⟨
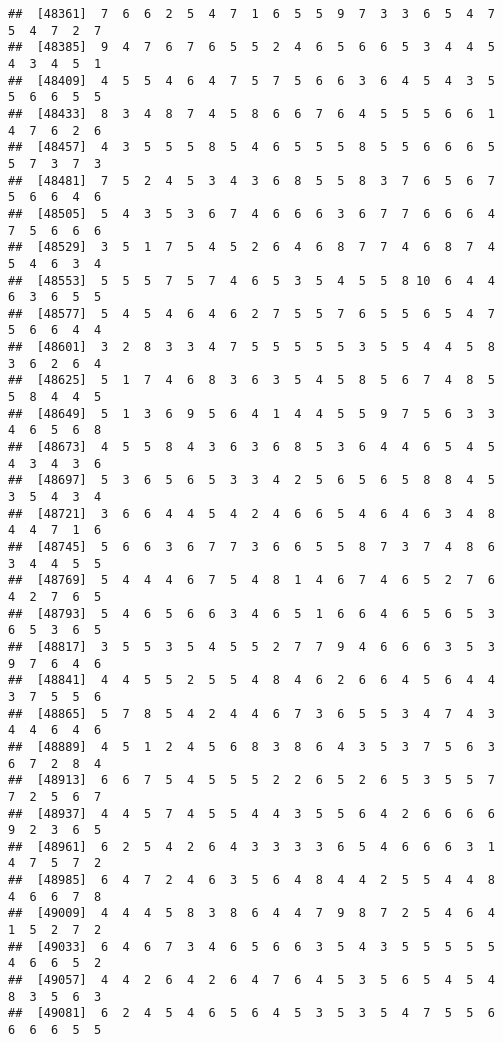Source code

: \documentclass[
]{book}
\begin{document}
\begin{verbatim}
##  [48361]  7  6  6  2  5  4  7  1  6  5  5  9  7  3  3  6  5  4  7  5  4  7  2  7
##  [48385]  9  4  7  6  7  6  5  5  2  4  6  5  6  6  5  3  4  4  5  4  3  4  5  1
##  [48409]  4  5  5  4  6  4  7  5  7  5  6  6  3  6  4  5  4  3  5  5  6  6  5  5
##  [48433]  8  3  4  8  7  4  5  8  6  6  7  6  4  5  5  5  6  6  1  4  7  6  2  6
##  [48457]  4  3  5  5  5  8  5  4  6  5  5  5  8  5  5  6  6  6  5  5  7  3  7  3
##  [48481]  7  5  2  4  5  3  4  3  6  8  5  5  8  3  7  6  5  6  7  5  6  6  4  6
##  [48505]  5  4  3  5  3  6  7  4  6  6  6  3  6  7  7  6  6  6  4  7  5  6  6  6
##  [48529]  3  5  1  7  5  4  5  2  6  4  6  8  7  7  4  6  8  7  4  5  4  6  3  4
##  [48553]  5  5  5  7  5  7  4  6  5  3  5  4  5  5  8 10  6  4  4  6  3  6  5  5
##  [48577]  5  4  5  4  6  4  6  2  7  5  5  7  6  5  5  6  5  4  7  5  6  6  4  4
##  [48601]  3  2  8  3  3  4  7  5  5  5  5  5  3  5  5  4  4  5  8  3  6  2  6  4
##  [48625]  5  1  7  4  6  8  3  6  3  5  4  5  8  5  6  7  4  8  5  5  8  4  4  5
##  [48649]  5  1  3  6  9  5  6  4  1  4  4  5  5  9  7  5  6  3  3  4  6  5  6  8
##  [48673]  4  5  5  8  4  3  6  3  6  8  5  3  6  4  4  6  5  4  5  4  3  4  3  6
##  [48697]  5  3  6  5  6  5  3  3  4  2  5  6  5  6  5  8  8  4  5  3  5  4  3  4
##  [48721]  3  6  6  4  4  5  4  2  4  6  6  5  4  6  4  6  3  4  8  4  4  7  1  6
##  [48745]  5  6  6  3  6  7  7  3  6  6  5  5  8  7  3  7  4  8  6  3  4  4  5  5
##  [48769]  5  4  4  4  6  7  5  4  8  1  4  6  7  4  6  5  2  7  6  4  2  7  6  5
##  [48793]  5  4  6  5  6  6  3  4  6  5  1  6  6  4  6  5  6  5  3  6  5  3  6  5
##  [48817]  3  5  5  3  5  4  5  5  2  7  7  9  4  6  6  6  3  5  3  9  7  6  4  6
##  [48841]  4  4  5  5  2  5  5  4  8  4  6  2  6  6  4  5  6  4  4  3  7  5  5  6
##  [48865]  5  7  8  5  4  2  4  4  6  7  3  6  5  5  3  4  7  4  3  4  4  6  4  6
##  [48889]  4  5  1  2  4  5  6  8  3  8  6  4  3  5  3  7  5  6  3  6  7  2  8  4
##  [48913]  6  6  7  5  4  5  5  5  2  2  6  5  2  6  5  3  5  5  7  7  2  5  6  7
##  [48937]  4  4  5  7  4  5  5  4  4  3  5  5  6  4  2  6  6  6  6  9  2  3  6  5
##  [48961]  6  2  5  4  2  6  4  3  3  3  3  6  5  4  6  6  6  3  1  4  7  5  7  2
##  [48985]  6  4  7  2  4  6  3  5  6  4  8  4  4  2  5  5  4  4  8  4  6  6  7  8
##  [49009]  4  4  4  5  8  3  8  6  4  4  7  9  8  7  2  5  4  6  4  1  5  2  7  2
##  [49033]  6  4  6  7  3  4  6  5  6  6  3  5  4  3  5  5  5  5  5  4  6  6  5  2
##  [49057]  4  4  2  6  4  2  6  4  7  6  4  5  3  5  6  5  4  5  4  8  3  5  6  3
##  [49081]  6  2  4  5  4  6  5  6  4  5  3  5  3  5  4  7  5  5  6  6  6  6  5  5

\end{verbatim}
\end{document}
⟩
⟨
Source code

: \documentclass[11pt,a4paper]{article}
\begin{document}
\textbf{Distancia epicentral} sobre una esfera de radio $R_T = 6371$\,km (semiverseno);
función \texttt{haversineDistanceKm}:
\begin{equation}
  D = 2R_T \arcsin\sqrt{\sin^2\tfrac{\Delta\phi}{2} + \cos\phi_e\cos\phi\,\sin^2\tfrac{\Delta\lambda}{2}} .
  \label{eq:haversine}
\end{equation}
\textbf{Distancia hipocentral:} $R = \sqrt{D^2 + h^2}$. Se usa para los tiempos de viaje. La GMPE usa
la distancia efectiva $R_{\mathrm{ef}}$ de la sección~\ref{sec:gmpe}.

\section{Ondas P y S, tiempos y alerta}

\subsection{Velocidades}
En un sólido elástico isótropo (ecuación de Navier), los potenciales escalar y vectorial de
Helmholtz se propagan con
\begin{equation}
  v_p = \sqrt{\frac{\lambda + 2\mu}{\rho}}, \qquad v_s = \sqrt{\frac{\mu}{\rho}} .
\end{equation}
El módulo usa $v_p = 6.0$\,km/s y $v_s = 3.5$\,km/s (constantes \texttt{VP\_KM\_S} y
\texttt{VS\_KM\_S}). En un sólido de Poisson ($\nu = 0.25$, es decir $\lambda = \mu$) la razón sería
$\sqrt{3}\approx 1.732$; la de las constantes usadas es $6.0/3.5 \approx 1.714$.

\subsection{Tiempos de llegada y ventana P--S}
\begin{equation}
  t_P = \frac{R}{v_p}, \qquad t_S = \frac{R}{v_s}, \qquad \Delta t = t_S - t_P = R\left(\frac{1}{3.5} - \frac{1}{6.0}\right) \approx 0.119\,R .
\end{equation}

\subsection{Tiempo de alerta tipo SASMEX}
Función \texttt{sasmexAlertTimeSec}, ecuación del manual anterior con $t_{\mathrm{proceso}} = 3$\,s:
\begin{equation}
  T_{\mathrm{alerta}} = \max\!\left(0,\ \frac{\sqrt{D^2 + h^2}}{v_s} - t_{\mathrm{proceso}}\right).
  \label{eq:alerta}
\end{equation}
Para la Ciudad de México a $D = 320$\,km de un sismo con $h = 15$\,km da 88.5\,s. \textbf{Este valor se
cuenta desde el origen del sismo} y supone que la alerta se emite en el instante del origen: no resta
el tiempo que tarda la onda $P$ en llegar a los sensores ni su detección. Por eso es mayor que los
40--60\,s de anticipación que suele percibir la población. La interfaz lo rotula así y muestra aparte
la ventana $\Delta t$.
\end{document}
⟩
Within the entries above, work out the number of lines that include the string "subsection" and give only that.

### Written answer
3